YOUR ASSIGNMENT: Throughout the material below, how many lines include the string "class"? Reply with only the number.

EXERCISE DATA:
*** Begin section ***
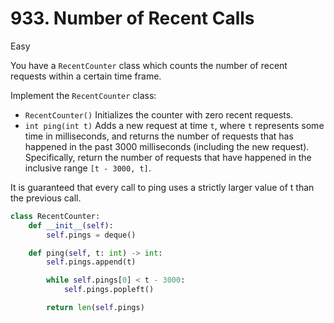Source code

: # 933. Number of Recent Calls

Easy

You have a `RecentCounter` class which counts the number of recent requests
within a certain time frame.

Implement the `RecentCounter` class:

- `RecentCounter()` Initializes the counter with zero recent requests.
- `int ping(int t)` Adds a new request at time `t`, where `t` represents some
  time in milliseconds, and returns the number of requests that has happened in
  the past 3000 milliseconds (including the new request). Specifically, return
  the number of requests that have happened in the inclusive range
  `[t - 3000, t]`.

It is guaranteed that every call to ping uses a strictly larger value of t than
the previous call.

```python
class RecentCounter:
    def __init__(self):
        self.pings = deque()

    def ping(self, t: int) -> int:
        self.pings.append(t)

        while self.pings[0] < t - 3000:
            self.pings.popleft()

        return len(self.pings)
```
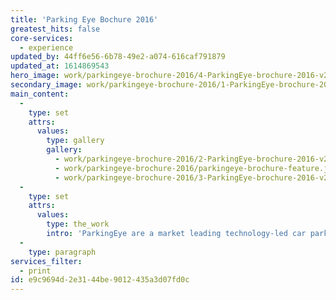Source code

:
 ```yaml
---
title: 'Parking Eye Bochure 2016'
greatest_hits: false
core-services:
  - experience
updated_by: 44ff6e56-6b78-49e2-a074-616caf791879
updated_at: 1614869543
hero_image: work/parkingeye-brochure-2016/4-ParkingEye-brochure-2016-v2.jpg
secondary_image: work/parkingeye-brochure-2016/1-ParkingEye-brochure-2016-v2.jpg
main_content:
  -
    type: set
    attrs:
      values:
        type: gallery
        gallery:
          - work/parkingeye-brochure-2016/2-ParkingEye-brochure-2016-v2.jpg
          - work/parkingeye-brochure-2016/parkingeye-brochure-feature.jpg
          - work/parkingeye-brochure-2016/3-ParkingEye-brochure-2016-v2.jpg
  -
    type: set
    attrs:
      values:
        type: the_work
        intro: 'ParkingEye are a market leading technology-led car park management company, and they required some promotional material to showcase that to potential customers. With a little creative magic, we have taken their tech heavy content and uninspiring software screenshots (car park management, it isn’t pretty) and produced an elongated trifold brochure that anybody can simply pick up, browse and effortlessly retain the information in a concise and manageable way. Our mission was to make their content communicate with the audience effectively. Mission complete we’d say.'
  -
    type: paragraph
services_filter:
  - print
id: e9c9694d-2e31-44be-9012-435a3d07fd0c
---
```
*** End section ***
RESULT FOR THIS TASK: 3